The task:
Filter the records below and copy every line containing the word "para".

Stored data entries
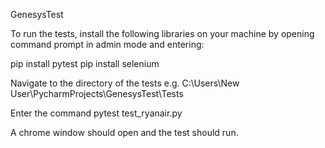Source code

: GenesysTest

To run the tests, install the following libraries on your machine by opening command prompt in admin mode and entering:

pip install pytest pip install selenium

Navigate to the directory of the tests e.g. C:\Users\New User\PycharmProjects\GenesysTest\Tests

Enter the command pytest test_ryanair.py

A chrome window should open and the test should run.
* * *
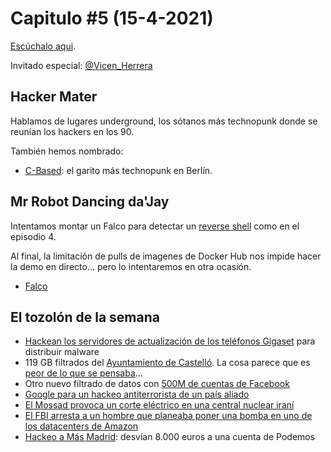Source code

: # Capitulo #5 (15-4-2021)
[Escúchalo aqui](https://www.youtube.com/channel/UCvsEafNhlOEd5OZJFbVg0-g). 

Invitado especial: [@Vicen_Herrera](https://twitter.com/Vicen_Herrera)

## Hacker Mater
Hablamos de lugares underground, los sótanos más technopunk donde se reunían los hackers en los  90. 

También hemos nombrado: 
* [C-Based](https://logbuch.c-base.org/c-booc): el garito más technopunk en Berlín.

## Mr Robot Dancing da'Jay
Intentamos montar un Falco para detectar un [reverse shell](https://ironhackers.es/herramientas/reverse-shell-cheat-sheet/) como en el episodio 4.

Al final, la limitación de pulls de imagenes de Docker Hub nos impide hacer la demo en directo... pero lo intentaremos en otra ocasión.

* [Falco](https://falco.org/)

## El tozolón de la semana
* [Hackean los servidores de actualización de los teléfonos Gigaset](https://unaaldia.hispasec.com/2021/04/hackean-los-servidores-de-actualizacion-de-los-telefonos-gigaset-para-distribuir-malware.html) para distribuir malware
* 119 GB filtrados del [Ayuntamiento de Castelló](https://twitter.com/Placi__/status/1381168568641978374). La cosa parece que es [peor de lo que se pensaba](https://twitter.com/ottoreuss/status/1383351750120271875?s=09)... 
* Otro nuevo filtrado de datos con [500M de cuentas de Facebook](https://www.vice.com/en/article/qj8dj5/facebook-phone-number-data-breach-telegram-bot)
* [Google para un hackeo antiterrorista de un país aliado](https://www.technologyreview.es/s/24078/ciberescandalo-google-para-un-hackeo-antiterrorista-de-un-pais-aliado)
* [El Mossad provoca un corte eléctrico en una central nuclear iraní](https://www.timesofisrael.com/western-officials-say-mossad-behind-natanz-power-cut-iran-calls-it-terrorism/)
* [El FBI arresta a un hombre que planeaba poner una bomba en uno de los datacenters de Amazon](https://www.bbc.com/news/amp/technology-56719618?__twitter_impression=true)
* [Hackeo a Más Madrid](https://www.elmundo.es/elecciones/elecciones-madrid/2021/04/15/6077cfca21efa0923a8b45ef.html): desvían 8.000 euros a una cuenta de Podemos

Problem solution:
Intentamos montar un Falco para detectar un [reverse shell](https://ironhackers.es/herramientas/reverse-shell-cheat-sheet/) como en el episodio 4.
* [Hackean los servidores de actualización de los teléfonos Gigaset](https://unaaldia.hispasec.com/2021/04/hackean-los-servidores-de-actualizacion-de-los-telefonos-gigaset-para-distribuir-malware.html) para distribuir malware
* [Google para un hackeo antiterrorista de un país aliado](https://www.technologyreview.es/s/24078/ciberescandalo-google-para-un-hackeo-antiterrorista-de-un-pais-aliado)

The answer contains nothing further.